Dogs running and playing off-leash along a strip of sand at the mouth of the Santa Ana River dubbed “Doggy Disneyland” will likely no longer be outlaws following a county decision this week.
Orange County Supervisors unanimously voted to amend the law regarding the restraint of dogs on public property to allow the county to designate off-leash areas for dogs. The approved resolution specifically applies to the unincorporated county-owned property downstream from Pacific Coast Highway at the outlet of the Santa Ana River, between Newport Beach and Huntington Beach.
The longtime de facto dog beach will become official if it gets passed during a second reading on May 10. It would take effect 30 days later.
Orange County Board of Supervisors Vice Chair Michelle Steel, whose district covers Newport Beach, proposed the item.
“This is just common sense,” Steel said. “I don’t want dog owners to worry about getting tickets that were never given out in the last 40 years anyway.”
She questioned how people can put a leash on dogs when they want to run and play in the water, as dogs should.

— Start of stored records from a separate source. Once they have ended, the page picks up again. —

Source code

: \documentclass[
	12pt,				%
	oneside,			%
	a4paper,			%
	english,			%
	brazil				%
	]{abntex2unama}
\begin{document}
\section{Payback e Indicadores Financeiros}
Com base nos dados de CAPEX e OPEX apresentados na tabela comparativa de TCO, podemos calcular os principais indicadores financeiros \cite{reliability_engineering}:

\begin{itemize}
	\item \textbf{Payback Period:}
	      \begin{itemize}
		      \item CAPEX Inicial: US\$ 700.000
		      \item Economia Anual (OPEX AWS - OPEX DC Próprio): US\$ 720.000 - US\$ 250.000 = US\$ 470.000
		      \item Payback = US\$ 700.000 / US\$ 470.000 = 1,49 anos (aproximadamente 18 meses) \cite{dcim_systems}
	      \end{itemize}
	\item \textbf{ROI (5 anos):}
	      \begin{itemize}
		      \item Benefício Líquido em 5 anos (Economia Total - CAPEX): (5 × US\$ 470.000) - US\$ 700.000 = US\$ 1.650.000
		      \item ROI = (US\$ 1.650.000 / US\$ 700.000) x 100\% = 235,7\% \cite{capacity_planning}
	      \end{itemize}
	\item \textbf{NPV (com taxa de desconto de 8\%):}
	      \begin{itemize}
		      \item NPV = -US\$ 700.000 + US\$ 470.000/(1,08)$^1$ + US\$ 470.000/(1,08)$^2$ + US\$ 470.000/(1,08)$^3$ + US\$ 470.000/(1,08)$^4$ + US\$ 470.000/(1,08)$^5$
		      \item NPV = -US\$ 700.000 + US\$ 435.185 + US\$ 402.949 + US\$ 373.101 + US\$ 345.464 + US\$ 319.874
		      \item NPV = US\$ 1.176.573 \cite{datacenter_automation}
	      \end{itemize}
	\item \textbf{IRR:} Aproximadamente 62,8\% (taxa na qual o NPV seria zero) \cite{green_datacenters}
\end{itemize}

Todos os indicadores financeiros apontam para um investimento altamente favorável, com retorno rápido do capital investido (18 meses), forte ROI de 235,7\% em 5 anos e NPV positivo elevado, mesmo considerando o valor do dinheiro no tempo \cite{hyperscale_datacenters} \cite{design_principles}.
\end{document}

It’s a great area for both the dogs and their owners, she added.
“These dogs are free,” Steel said. “There are so many happy dogs there.”
They are going to work on the details and address the concerns raised at the meeting, Steel noted.
Steel’s proposal is in response to requests from community members, mostly dog owners from Newport Beach, she said at a press conference earlier this month.
Mayor Diane Dixon initially brought the issue forward.
“This is the perfect example of ‘Let the people speak and let their voices be heard,’” Dixon said previously, “and that was my intent.”
Trash receptacles, doggy poop bag dispensers, and better access are all on the list of things to discuss for the city. They also want to get the community involved in self-policing, she added.
Emails sent to the supervisors and speakers at the meeting on Tuesday were overwhelmingly in support of the ordinance, including comments from Newport Beach councilmen Tony Petros, Marshall “Duffy” Duffield, and Scott Peotter, council candidate and dog beach proponent Mike Glenn, and “Save Dog Beach” organizer Jon Pedersen, as well as many others.
“This area is Disneyland for dogs,” said Lindsay Lier on Tuesday. “The area on the beach is not used by anybody else except for the hounds and their families.”
The only reason why the issue was brought forth was because of “a few squeaky wheels” have complained, Lier said.
This stretch of sand has a long history as a dog beach, agreed Glenn. But some “recent additions to the neighborhood who took issue with it,” he explained.
“I do not want dog beach taken away,” Lier added.
The majority of speakers agreed with Lier and Glenn in support of the dog beach, saying it brings the community together, it’s therapeutic for both humans and dogs, good place for dogs to socialize, and that dog fights or waste are not very common, most owners are responsible. People described it as a “magical place,” “sanctuary,” and “pure gold.”
The land isn’t good for much else, several speakers agreed, but it’s perfect for hounds and their humans.
But there has also been outcry against the dog beach.
“It isn’t all ‘Disneyland,’” said longtime Newport Beach resident and dog owner, David Granoff.
There are a number of irresponsible dog owners who don’t supervise their dogs and allow their pets to poop and/or create havoc, he said.
“The illegal/unspecified dog beach is a nuisance,” wrote Michele Brooks in a letter to the county supervisors. “Dog owners have, in recent years, begun to think that the rights of animals supersede the rights of human beings and their safety. Please get rid of the dog beach.”
Unleashed dogs often run outside of the river area, she noted. It’s not “cute” to allow the dogs to “frolic,” she wrote, that means crazy dogs running up and frightening both children and adults.
It prevents others from enjoying the beach, explained Brooks in her letter. And enforcement is inadequate, she argued.
Vivien Hyman, whose view from her home overlooks the unofficial dog beach, also opposed the dog beach.
“I feel very strong about the leash laws that we have in place. We have these laws to protect the public and our children and to keep the environment clean,” Hyman said.
It’s a public safety and health issue, she argued. People can get attacked, dog feces can spread disease, and it misdirects resources by diverting the attention of lifeguards to save a dog, rather than watching or caring for humans, Hyman said.
“When dogs are off leash you lose 100 percent control of your dog,” Hyman said. “This is a public beach, this is for the public it’s not for dogs.”
She also raised concerns about water quality.
Supervisor Todd Spitzer noted that he looked at a year’s worth of water quality testing data
“I don’t see anything significant about water quality being impacted except on rain flow days, which would make sense because it’s at the mouth of a channel and this is where rain and urban runoff go,” Spitzer said.
Petros mentioned the “overwhelming support” of the dog beach at the Parks, Beaches and Recreation Commission meeting on March 1.
“Clearly, for many years the public, our residents and others, have enjoyed that area as an open space for their pets,” noted Petros, who represents District 2, which covers the beach in West Newport. “I am here to just personally let you know that I support this activity.”